Ce président de la Catalogne a fait une proclamation de la Catalogne en 1936. La reaction de l’Espagne ne sait pas attendre et prend le contrôle de la Generalitat le lendemain même. Non organisée, non planifiée, sans soutien des syndicats, la République de Companys est morte-née. Pendant les combats, courts mais intenses, 64 personnes ont perdu la vie et 252 furent blessées.
Aussitôt le président Companys et son gouvernement sont incarcérés aux côtés d’un millier de rebelles et condamnés à une peine de 30 ans de prison. Mais avec l’arrivée du front populaire au pouvoir, Companys fut gracié et reprend le pouvoir en qualité de président de la Generalitat. L’expérience prendra fin avec la victoire du général Franco, lors de la guerre civile espagnole qui instaura une dictature et abolira de facto la Generalitat de Catalunya. Companys s’exilia depuis le col de Lli, à La Vajol pour se réfugier à La Baule-Escoublac, en Bretagne. Mais il fut retrouvé par la Gestapo en France et livré à la dictature militaire franquiste le 13 août 1940.
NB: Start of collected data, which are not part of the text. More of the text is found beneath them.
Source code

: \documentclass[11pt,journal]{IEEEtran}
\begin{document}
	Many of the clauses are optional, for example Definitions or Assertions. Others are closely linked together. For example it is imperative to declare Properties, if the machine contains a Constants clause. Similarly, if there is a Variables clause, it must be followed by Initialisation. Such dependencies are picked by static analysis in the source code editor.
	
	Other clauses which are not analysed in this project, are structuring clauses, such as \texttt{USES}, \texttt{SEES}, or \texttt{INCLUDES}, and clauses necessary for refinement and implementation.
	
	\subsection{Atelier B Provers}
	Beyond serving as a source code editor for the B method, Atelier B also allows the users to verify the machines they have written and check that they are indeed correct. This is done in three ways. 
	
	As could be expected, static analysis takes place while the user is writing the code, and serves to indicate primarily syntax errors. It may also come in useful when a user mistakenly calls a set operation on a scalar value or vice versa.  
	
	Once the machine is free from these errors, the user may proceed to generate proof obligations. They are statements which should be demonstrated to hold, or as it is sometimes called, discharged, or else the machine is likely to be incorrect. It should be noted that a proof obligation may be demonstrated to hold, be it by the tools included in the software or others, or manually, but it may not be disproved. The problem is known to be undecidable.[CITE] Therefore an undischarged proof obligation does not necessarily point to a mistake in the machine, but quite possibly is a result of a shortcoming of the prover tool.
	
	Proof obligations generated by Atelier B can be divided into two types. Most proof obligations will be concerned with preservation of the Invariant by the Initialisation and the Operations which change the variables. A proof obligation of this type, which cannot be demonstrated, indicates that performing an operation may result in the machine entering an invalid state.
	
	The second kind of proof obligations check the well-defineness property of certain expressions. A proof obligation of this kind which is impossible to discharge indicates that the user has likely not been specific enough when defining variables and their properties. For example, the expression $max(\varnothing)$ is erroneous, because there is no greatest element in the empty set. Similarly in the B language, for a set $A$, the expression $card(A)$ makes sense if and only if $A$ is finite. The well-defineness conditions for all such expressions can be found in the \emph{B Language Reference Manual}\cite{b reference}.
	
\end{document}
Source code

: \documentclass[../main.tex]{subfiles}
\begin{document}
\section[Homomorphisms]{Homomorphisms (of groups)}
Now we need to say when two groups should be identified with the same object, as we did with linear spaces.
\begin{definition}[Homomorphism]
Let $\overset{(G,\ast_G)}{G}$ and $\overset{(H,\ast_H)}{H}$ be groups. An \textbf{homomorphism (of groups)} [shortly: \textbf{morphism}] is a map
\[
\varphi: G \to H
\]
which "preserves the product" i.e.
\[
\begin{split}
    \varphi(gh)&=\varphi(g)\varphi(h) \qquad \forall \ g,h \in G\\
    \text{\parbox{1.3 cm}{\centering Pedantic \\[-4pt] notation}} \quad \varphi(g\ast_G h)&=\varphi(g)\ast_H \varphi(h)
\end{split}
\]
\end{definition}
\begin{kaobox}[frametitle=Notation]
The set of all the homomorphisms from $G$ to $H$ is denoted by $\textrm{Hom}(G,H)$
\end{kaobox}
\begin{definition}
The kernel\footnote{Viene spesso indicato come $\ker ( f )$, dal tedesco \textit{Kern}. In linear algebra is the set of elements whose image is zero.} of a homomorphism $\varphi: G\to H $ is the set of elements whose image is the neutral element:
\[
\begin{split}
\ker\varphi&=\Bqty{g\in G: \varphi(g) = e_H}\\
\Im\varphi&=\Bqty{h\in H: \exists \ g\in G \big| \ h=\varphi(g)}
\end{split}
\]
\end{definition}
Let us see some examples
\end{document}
Jugé et condamné par un tribunal militaire, il fut, après avoir été torturé, fusillé au château de Montjuic à Barcelone le 15 octobre 1940 en criant le devenu célèbre “Per Catalunya”.
Un jugement qui va être déclaré nul 80 ans plus tard par la nouvelle loi de mémoire démocratique. Une annonce méprisée par le président Quim Torra qui a demandé jeudi soir que le Premier Ministre Pedro Sanchez et le Roi d’Espagne prononcent publiquement des excuses au peuple catalan pour l’exécution de Companys. Une demande déjà refusée par Madrid.